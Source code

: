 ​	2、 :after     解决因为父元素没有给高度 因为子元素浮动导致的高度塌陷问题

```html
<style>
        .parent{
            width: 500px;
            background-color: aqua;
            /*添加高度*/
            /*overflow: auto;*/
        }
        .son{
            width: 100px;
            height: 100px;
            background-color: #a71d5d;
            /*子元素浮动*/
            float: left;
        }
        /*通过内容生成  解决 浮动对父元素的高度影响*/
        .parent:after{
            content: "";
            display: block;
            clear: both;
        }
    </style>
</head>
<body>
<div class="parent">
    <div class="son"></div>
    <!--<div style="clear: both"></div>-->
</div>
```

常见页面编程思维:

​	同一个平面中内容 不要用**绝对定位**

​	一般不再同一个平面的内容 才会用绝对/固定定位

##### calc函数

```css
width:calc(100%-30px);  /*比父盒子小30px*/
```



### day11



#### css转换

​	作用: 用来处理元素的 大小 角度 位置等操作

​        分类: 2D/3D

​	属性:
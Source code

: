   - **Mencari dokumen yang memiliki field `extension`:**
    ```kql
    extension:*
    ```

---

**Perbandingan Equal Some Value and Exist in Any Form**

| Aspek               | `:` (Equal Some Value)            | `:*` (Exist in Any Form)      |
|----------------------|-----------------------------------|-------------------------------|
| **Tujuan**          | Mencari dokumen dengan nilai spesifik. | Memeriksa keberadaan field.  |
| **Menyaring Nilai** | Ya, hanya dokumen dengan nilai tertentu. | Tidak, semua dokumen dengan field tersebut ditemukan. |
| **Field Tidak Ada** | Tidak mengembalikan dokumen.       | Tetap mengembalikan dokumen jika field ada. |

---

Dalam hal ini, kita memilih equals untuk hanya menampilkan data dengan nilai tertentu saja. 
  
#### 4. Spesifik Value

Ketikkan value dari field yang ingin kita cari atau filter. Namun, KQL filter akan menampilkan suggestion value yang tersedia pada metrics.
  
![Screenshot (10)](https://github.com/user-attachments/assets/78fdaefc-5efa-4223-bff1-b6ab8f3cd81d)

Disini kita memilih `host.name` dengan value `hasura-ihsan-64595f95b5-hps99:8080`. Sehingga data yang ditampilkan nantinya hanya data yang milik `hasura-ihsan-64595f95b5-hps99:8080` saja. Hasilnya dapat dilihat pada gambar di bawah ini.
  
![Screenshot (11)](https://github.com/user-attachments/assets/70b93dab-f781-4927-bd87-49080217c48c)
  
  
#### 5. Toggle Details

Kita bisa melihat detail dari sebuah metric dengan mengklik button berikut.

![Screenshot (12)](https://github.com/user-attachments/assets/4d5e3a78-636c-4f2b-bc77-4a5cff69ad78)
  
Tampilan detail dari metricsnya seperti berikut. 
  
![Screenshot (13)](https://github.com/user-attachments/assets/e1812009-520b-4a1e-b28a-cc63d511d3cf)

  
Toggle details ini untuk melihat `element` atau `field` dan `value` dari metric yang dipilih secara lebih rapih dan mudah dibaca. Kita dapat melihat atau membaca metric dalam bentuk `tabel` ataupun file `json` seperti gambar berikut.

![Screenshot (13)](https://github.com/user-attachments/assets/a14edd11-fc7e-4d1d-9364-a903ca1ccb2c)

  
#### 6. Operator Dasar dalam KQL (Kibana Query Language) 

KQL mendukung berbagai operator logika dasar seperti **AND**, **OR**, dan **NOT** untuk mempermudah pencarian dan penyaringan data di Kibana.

* [Prompt]:
From top to bottom, repeat the data above without alteration.

* [Exercise response]:
Source code

: ​	2、 :after     解决因为父元素没有给高度 因为子元素浮动导致的高度塌陷问题

```html
<style>
        .parent{
            width: 500px;
            background-color: aqua;
            /*添加高度*/
            /*overflow: auto;*/
        }
        .son{
            width: 100px;
            height: 100px;
            background-color: #a71d5d;
            /*子元素浮动*/
            float: left;
        }
        /*通过内容生成  解决 浮动对父元素的高度影响*/
        .parent:after{
            content: "";
            display: block;
            clear: both;
        }
    </style>
</head>
<body>
<div class="parent">
    <div class="son"></div>
    <!--<div style="clear: both"></div>-->
</div>
```

常见页面编程思维:

​	同一个平面中内容 不要用**绝对定位**

​	一般不再同一个平面的内容 才会用绝对/固定定位

##### calc函数

```css
width:calc(100%-30px);  /*比父盒子小30px*/
```



### day11



#### css转换

​	作用: 用来处理元素的 大小 角度 位置等操作

​        分类: 2D/3D

​	属性:
Source code

:   - **Mencari dokumen yang memiliki field `extension`:**
    ```kql
    extension:*
    ```

---

**Perbandingan Equal Some Value and Exist in Any Form**

| Aspek               | `:` (Equal Some Value)            | `:*` (Exist in Any Form)      |
|----------------------|-----------------------------------|-------------------------------|
| **Tujuan**          | Mencari dokumen dengan nilai spesifik. | Memeriksa keberadaan field.  |
| **Menyaring Nilai** | Ya, hanya dokumen dengan nilai tertentu. | Tidak, semua dokumen dengan field tersebut ditemukan. |
| **Field Tidak Ada** | Tidak mengembalikan dokumen.       | Tetap mengembalikan dokumen jika field ada. |

---

Dalam hal ini, kita memilih equals untuk hanya menampilkan data dengan nilai tertentu saja. 
  
#### 4. Spesifik Value

Ketikkan value dari field yang ingin kita cari atau filter. Namun, KQL filter akan menampilkan suggestion value yang tersedia pada metrics.
  
![Screenshot (10)](https://github.com/user-attachments/assets/78fdaefc-5efa-4223-bff1-b6ab8f3cd81d)

Disini kita memilih `host.name` dengan value `hasura-ihsan-64595f95b5-hps99:8080`. Sehingga data yang ditampilkan nantinya hanya data yang milik `hasura-ihsan-64595f95b5-hps99:8080` saja. Hasilnya dapat dilihat pada gambar di bawah ini.
  
![Screenshot (11)](https://github.com/user-attachments/assets/70b93dab-f781-4927-bd87-49080217c48c)
  
  
#### 5. Toggle Details

Kita bisa melihat detail dari sebuah metric dengan mengklik button berikut.

![Screenshot (12)](https://github.com/user-attachments/assets/4d5e3a78-636c-4f2b-bc77-4a5cff69ad78)
  
Tampilan detail dari metricsnya seperti berikut. 
  
![Screenshot (13)](https://github.com/user-attachments/assets/e1812009-520b-4a1e-b28a-cc63d511d3cf)

  
Toggle details ini untuk melihat `element` atau `field` dan `value` dari metric yang dipilih secara lebih rapih dan mudah dibaca. Kita dapat melihat atau membaca metric dalam bentuk `tabel` ataupun file `json` seperti gambar berikut.

![Screenshot (13)](https://github.com/user-attachments/assets/a14edd11-fc7e-4d1d-9364-a903ca1ccb2c)

  
#### 6. Operator Dasar dalam KQL (Kibana Query Language) 

KQL mendukung berbagai operator logika dasar seperti **AND**, **OR**, dan **NOT** untuk mempermudah pencarian dan penyaringan data di Kibana.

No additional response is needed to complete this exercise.